Unis threaten mining-style ad blitz

Australia’s leading universities have threatened to launch an advertising blitz reminiscent of the campaign against the mining tax.

Group of Eight chair Fred Hilmer said on Wednesday that Prime Minister Julia Gillard had failed to take her foot off the throat of universities as promised when it came to over-regulation of the sector.

Professor Hilmer told the National Press Club that if universities were to prosper in the future red tape had to be cut, undergraduate fees deregulated and a national research strategy developed.

Universities themselves were to blame for the current mix of “rose-coloured aspirations, oppressive regulation and scrooge-like funding” because they’d been poor advocates for good government policies, he said.

“I think we are getting close to a time when we’ve got to do pretty much what the mining industry did and just say ‘No’ and take out ads and be absolutely vocal,” Prof Hilmer said after his address, in which he presented his vision for Australian universities.

“If we did that I think we would be listened to.”

Prof Hilmer, the president and vice-chancellor of the University of NSW, said the sector had to play “a lot more aggressively” in the public-policy field.

He acknowledged that for many that involved a big transition because people preferred to negotiate through reasoned discussion. But, he said, that didn’t characterise “political life”.

Prof Hilmer said removing red tape “is the first thing I think we urgently need to do”.

But second on his list is deregulating fees for domestic undergraduate courses “focusing on areas such as business and the professions where the education we provide gives the student high private benefits in terms of salaries”.

Prof Hilmer cited business, law, engineering and medicine degrees as examples of where universities should be allowed to charge higher fees.

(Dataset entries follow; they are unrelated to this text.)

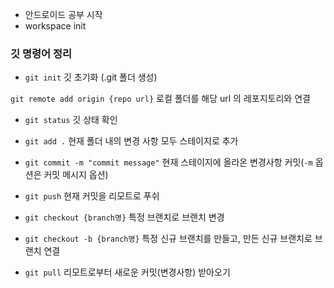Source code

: - 안드로이드 공부 시작
- workspace init

### 깃 명령어 정리
- `git init`
깃 초기화 (.git 폴더 생성)

`git remote add origin {repo url}`
로컬 폴더를 해당 url 의 레포지토리와 연결

- `git status`
깃 상태 확인

- `git add .`
현재 폴더 내의 변경 사항 모두 스테이지로 추가

- `git commit -m "commit message"`
현재 스테이지에 올라온 변경사항 커밋(`-m` 옵션은 커밋 메시지 옵션)

- `git push`
현재 커밋을 리모트로 푸쉬

- `git checkout {branch명}`
특정 브랜치로 브랜치 변경

- `git checkout -b {branch명}`
특정 신규 브랜치를 만들고, 만든 신규 브랜치로 브랜치 연결

- `git pull`
리모트로부터 새로운 커밋(변경사항) 받아오기
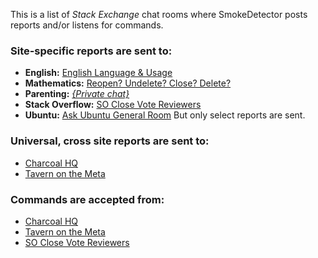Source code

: This is a list of _Stack Exchange_ chat rooms where SmokeDetector posts reports and/or listens for commands.

### Site-specific reports are sent to:

 - **English:** [English Language & Usage](http://chat.stackexchange.com/rooms/95/english-language-usage)
 - **Mathematics:** [Reopen? Undelete? Close? Delete?](http://chat.stackexchange.com/rooms/2165/reopen-undelete-close-delete)
 - **Parenting:** [_{Private chat}_](http://chat.stackexchange.com/rooms/21625)
 - **Stack Overflow:** [SO Close Vote Reviewers](http://chat.stackoverflow.com/rooms/41570/so-close-vote-reviewers)
 - **Ubuntu:** [Ask Ubuntu General Room](http://chat.stackexchange.com/rooms/201/ask-ubuntu-general-room) But only select reports are sent.

### Universal, cross site reports are sent to:

 - [Charcoal HQ](http://chat.stackexchange.com/rooms/11540/charcoal-hq)
 - [Tavern on the Meta](http://chat.meta.stackexchange.com/rooms/89/tavern-on-the-meta)

### Commands are accepted from:

 - [Charcoal HQ](http://chat.stackexchange.com/rooms/11540/charcoal-hq)
 - [Tavern on the Meta](http://chat.meta.stackexchange.com/rooms/89/tavern-on-the-meta)
 - [SO Close Vote Reviewers](http://chat.stackoverflow.com/rooms/41570/so-close-vote-reviewers)
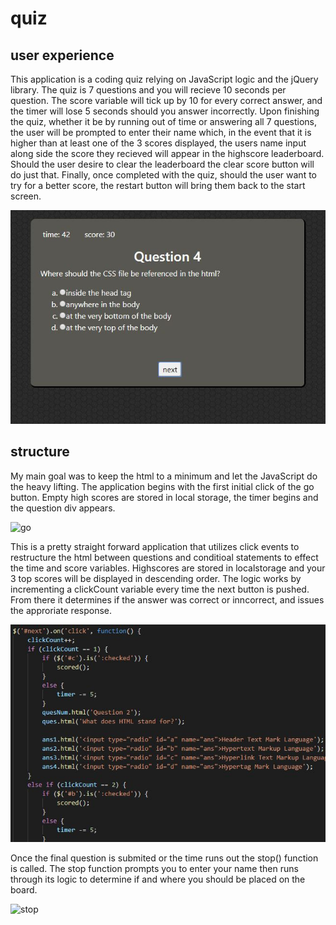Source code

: # quiz

## user experience

This application is a coding quiz relying on JavaScript logic and the jQuery library. The quiz is 7 
questions and you will recieve 10 seconds per question. The score variable will tick up by 10 for every 
correct answer, and the timer will lose 5 seconds should you answer incorrectly. Upon finishing the quiz,
whether it be by running out of time or answering all 7 questions, the user will be prompted to enter 
their name which, in the event that it is higher than at least one of the 3 scores displayed, the users 
name input along side the score they recieved will appear in the highscore leaderboard. Should the user 
desire to clear the leaderboard the clear score button will do just that. Finally, once completed with 
the quiz, should the user want to try for a better score, the restart button will bring them back to the 
start screen.

![user interface](/images/ui.jpg)

## structure

My main goal was to keep the html to a minimum and let the JavaScript do the heavy lifting. The 
application begins with the first initial click of the go button. Empty high scores are stored in local 
storage, the timer begins and the question div appears.

![go](https://user-images.githubusercontent.com/5816571573379550-74c4cd80-4290-11ea-87b2-c52649545b0e.JPG)


This is a pretty straight forward application that utilizes click events to restructure the html between 
questions and conditioal statements to effect the time and score variables. Highscores are stored in 
localstorage and your 3 top scores will be displayed in descending order. The logic works by incrementing 
a clickCount variable every time the next button is pushed. From there it determines if the answer was 
correct or inncorrect, and issues the approriate response. 

![user interface](/images/next.jpg)

Once the final question is submited or the time runs out the stop() function is called. The stop function 
prompts you to enter your name then runs through its logic to determine if and where you should be placed 
on the board.

![stop](https://user-images.githubusercontent.com/58165715/73379761-db49eb80-4290-11ea-86cb-ad21f0c86e5b.JPG)

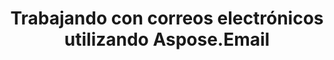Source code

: ---
title: "Trabajando con correos electrónicos utilizando Aspose.Email"
url: /es/java/trabajando-con-correos-electronicos-utilizando-aspose-email/
weight: 20
type: docs
---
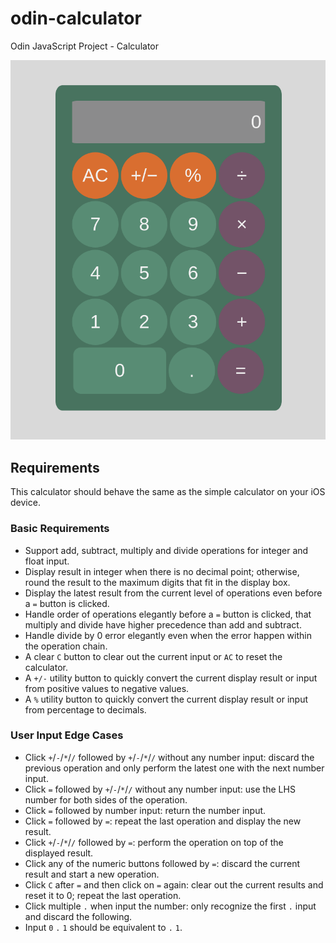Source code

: # odin-calculator
Odin JavaScript Project - Calculator

![Screenshots](./screenshots/calculator.png "Calculator")

## Requirements

This calculator should behave the same as the simple calculator on your iOS device.

### Basic Requirements

- Support add, subtract, multiply and divide operations for integer and float input.
- Display result in integer when there is no decimal point; otherwise, round the result to the maximum digits that fit in the display box.
- Display the latest result from the current level of operations even before a `=` button is clicked.
- Handle order of operations elegantly before a `=` button is clicked, that multiply and divide have higher precedence than add and subtract.
- Handle divide by 0 error elegantly even when the error happen within the operation chain.
- A clear `C` button to clear out the current input or `AC` to reset the calculator.
- A `+/-` utility button to quickly convert the current display result or input from positive values to negative values.
- A `%` utility button to quickly convert the current display result or input from percentage to decimals.

### User Input Edge Cases

- Click `+`/`-`/`*`/`/` followed by `+`/`-`/`*`/`/` without any number input: discard the previous operation and only perform the latest one with the next number input.
- Click `=` followed by `+`/`-`/`*`/`/` without any number input: use the LHS number for both sides of the operation.
- Click `=` followed by number input: return the number input.
- Click `=` followed by `=`: repeat the last operation and display the new result.
- Click `+`/`-`/`*`/`/` followed by `=`: perform the operation on top of the displayed result.
- Click any of the numeric buttons followed by `=`: discard the current result and start a new operation.
- Click `C` after `=` and then click on `=` again: clear out the current results and reset it to 0; repeat the last operation.
- Click multiple `.` when input the number: only recognize the first `.` input and discard the following.
- Input `0` `.` `1` should be equivalent to `.` `1`.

The former Fairfax Media CEO said fee “flexibility” would not result in Australian students accruing US-style debts partly because education was cheaper here and subsidised by the government.

But, more importantly, the HECs system meant students repaid fees only “when and if you can afford to”, he said.

When it came to research, Prof Hilmer argued that current policy didn’t adequately recognise the importance of world-class research universities.

“The underlying problem is that we lack a national research strategy that covers long-term funding and whether and where research should be concentrated,” he told the press club.